(DIRECTIONS FOR THIS TASK) Copy each line of the data that has "documentclass" in it.
------------------------------------------------------------------------
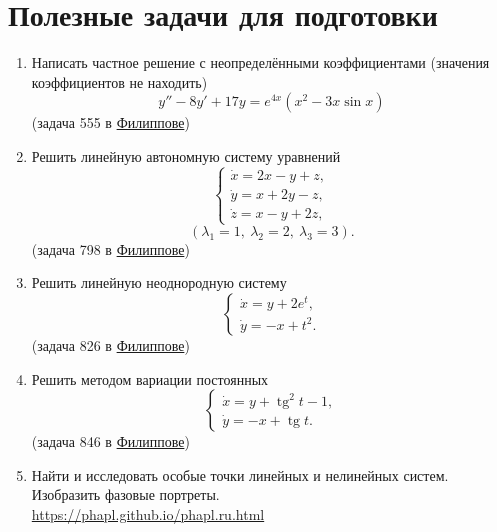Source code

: \documentclass{article}
\DeclareMathOperator{\tg}{tg}
\begin{document}
\section{Полезные задачи для подготовки}
\begin{enumerate}
    \item Написать частное решение с неопределёнными коэффициентами (значения коэффициентов не находить) $$y''-8y'+17y=e^{4x}(x^2-3x\sin x)$$ (задача 555 в \href{https://drive.google.com/file/d/1vhpR3QoXntqlk_SoChT8c3pDvJQR_b-S/view?usp=drive_link}{Филиппове}) \\

    \item Решить линейную автономную систему уравнений
    $$
        \begin{cases} \dot{x}=2x-y+z, \\ \dot{y}=x+2y-z, \\ \dot{z}=x-y+2z,
        \end{cases}
    $$
    $$(\lambda_1=1,\ \lambda_2=2,\ \lambda_3=3).$$
    (задача 798 в \href{https://drive.google.com/file/d/1vhpR3QoXntqlk_SoChT8c3pDvJQR_b-S/view?usp=drive_link}{Филиппове}) \\

    \item Решить линейную неоднородную систему
    $$
        \begin{cases} \dot{x}=y+2e^{t}, \\ \dot{y}=-x+t^{2}.
        \end{cases}
    $$
    (задача 826 в \href{https://drive.google.com/file/d/1vhpR3QoXntqlk_SoChT8c3pDvJQR_b-S/view?usp=drive_link}{Филиппове}) \\

    \item Решить методом вариации постоянных
    $$
        \begin{cases} \dot{x}=y+\tg^{2}t-1, \\ \dot{y}=-x+\tg t.
        \end{cases}
    $$
    (задача 846 в \href{https://drive.google.com/file/d/1vhpR3QoXntqlk_SoChT8c3pDvJQR_b-S/view?usp=drive_link}{Филиппове}) \\ 
    
    \item Найти и исследовать особые точки линейных и нелинейных систем. Изобразить фазовые портреты. \\ 
    \url{https://phapl.github.io/phapl.ru.html} \\



\end{enumerate}
\end{document}
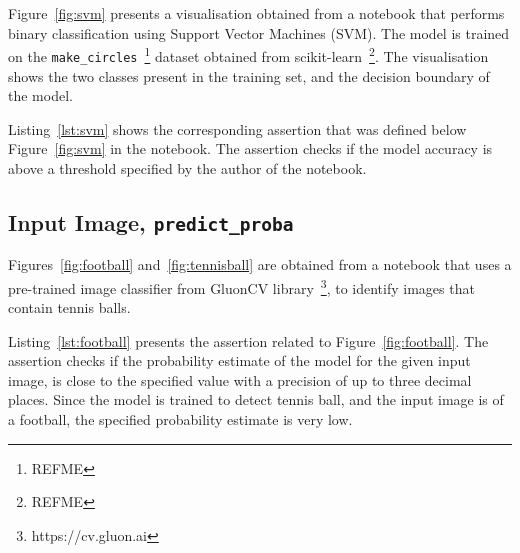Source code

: \documentclass[acmsmall,screen,review,anonymous]{acmart}
\begin{document}

Figure~\ref{fig:svm} presents a visualisation obtained from a notebook that performs binary classification using Support Vector Machines (SVM). The model is trained on the \texttt{make\_circles}~\footnote{REFME} dataset obtained from scikit-learn~\footnote{REFME}. The visualisation shows the two classes present in the training set, and the decision boundary of the model.

Listing~\ref{lst:svm} shows the corresponding assertion that was defined below Figure~\ref{fig:svm} in the notebook. The assertion checks if the model accuracy is above a threshold specified by the author of the notebook.


\subsection{Input Image, \texttt{predict\_proba}}

Figures~\ref{fig:football} and~\ref{fig:tennisball} are obtained from a notebook that uses a pre-trained image classifier from GluonCV library~\footnote{https://cv.gluon.ai}, to identify images that contain tennis balls.

Listing~\ref{lst:football} presents the assertion related to Figure~\ref{fig:football}. The assertion checks if the probability estimate of the model for the given input image, is close to the specified value with a precision of up to three decimal places. Since the model is trained to detect tennis ball, and the input image is of a football, the specified probability estimate is very low.
\end{document}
------------------------------------------------------------------------
(RESPONSE)
: \documentclass{article}
: \documentclass[acmsmall,screen,review,anonymous]{acmart}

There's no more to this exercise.